Contraband Materials Detection Within Volumetric 3D Computed Tomography Baggage Security Screening Imagery
This research addresses the problem of enhancing aviation security screening by automatically detecting prohibited objects for security personnel, specifically focusing on 3D CT baggage imagery where deep learning applications are under-explored.
This paper explores the application of deep neural networks for detecting contraband materials in volumetric 3D Computed Tomography (CT) baggage screening imagery. The authors formulate the problem as 3D semantic segmentation to identify material types for all voxels, demonstrating the effectiveness of 3D U-Net and PointNet++ on the NEU ATR dataset.

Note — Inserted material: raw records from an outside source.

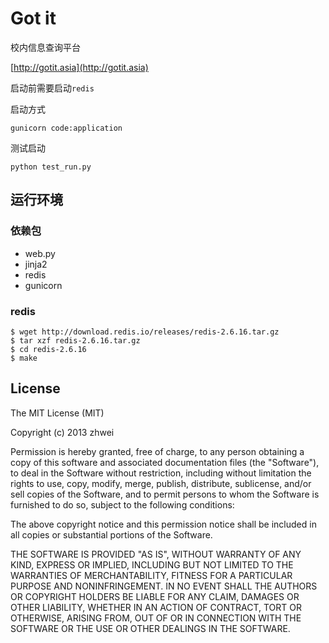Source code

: Got it
=========
校内信息查询平台  

[http://gotit.asia](http://gotit.asia)


启动前需要启动`redis`

启动方式

    gunicorn code:application

测试启动

    python test_run.py

## 运行环境
### 依赖包

+ web.py
+ jinja2
+ redis
+ gunicorn


### redis


    $ wget http://download.redis.io/releases/redis-2.6.16.tar.gz
    $ tar xzf redis-2.6.16.tar.gz
    $ cd redis-2.6.16
    $ make

## License

The MIT License (MIT)

Copyright (c) 2013 zhwei

Permission is hereby granted, free of charge, to any person obtaining a copy
of this software and associated documentation files (the "Software"), to deal
in the Software without restriction, including without limitation the rights
to use, copy, modify, merge, publish, distribute, sublicense, and/or sell
copies of the Software, and to permit persons to whom the Software is
furnished to do so, subject to the following conditions:

The above copyright notice and this permission notice shall be included in
all copies or substantial portions of the Software.

THE SOFTWARE IS PROVIDED "AS IS", WITHOUT WARRANTY OF ANY KIND, EXPRESS OR
IMPLIED, INCLUDING BUT NOT LIMITED TO THE WARRANTIES OF MERCHANTABILITY, FITNESS
FOR A PARTICULAR PURPOSE AND NONINFRINGEMENT. IN NO EVENT SHALL THE AUTHORS OR
COPYRIGHT HOLDERS BE LIABLE FOR ANY CLAIM, DAMAGES OR OTHER LIABILITY, WHETHER
IN AN ACTION OF CONTRACT, TORT OR OTHERWISE, ARISING FROM, OUT OF OR IN
CONNECTION WITH THE SOFTWARE OR THE USE OR OTHER DEALINGS IN THE SOFTWARE.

Automatic prohibited object detection within 2D/3D X-ray Computed Tomography (CT) has been studied in literature to enhance the aviation security screening at checkpoints. Deep Convolutional Neural Networks (CNN) have demonstrated superior performance in 2D X-ray imagery. However, there exists very limited proof of how deep neural networks perform in materials detection within volumetric 3D CT baggage screening imagery. We attempt to close this gap by applying Deep Neural Networks in 3D contraband substance detection based on their material signatures. Specifically, we formulate it as a 3D semantic segmentation problem to identify material types for all voxels based on which contraband materials can be detected. To this end, we firstly investigate 3D CNN based semantic segmentation algorithms such as 3D U-Net and its variants. In contrast to the original dense representation form of volumetric 3D CT data, we propose to convert the CT volumes into sparse point clouds which allows the use of point cloud processing approaches such as PointNet++ towards more efficient processing. Experimental results on a publicly available dataset (NEU ATR) demonstrate the effectiveness of both 3D U-Net and PointNet++ in materials detection in 3D CT imagery for baggage security screening.